**PROBLEM DETAILS**
Here are the records. Write out exactly the lines between the one holding "<li>https://github.com/cortezd334</li><br>" and the one holding "Copyright (c) 2020-present, [Qiuyan", inclusive.

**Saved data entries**

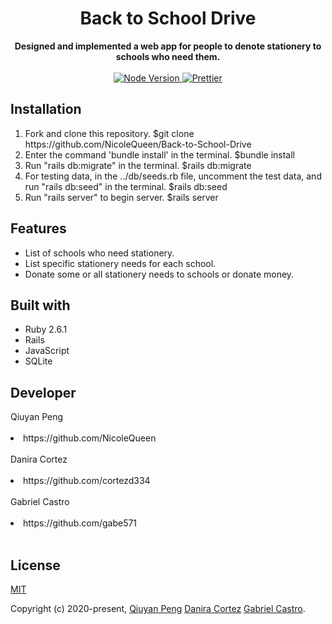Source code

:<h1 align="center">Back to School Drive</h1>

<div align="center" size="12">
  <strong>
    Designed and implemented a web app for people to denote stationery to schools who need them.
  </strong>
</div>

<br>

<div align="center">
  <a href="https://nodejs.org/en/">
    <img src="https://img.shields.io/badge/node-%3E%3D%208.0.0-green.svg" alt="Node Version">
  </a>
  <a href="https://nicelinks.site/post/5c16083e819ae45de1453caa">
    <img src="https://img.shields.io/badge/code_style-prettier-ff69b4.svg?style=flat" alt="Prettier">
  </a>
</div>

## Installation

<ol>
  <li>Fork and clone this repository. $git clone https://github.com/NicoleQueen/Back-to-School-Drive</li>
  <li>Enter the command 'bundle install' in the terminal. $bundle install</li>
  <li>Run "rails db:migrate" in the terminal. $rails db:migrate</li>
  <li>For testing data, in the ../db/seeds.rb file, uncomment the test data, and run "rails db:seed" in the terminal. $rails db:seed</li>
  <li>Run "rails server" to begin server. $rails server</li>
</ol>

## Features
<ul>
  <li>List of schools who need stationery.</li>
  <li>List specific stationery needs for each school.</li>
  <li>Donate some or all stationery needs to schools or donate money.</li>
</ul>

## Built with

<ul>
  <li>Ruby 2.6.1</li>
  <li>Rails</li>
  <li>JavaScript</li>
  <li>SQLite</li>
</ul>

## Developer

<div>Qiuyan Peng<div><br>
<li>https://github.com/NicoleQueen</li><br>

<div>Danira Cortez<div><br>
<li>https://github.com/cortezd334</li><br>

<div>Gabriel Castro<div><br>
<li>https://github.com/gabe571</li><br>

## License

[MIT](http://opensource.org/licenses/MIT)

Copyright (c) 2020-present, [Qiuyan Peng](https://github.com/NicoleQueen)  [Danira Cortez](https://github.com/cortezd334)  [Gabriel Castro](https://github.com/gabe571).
--
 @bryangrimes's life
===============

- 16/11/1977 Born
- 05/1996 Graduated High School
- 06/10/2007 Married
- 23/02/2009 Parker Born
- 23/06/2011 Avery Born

**RESULT**
<li>https://github.com/cortezd334</li><br>

<div>Gabriel Castro<div><br>
<li>https://github.com/gabe571</li><br>

## License

[MIT](http://opensource.org/licenses/MIT)

Copyright (c) 2020-present, [Qiuyan Peng](https://github.com/NicoleQueen)  [Danira Cortez](https://github.com/cortezd334)  [Gabriel Castro](https://github.com/gabe571).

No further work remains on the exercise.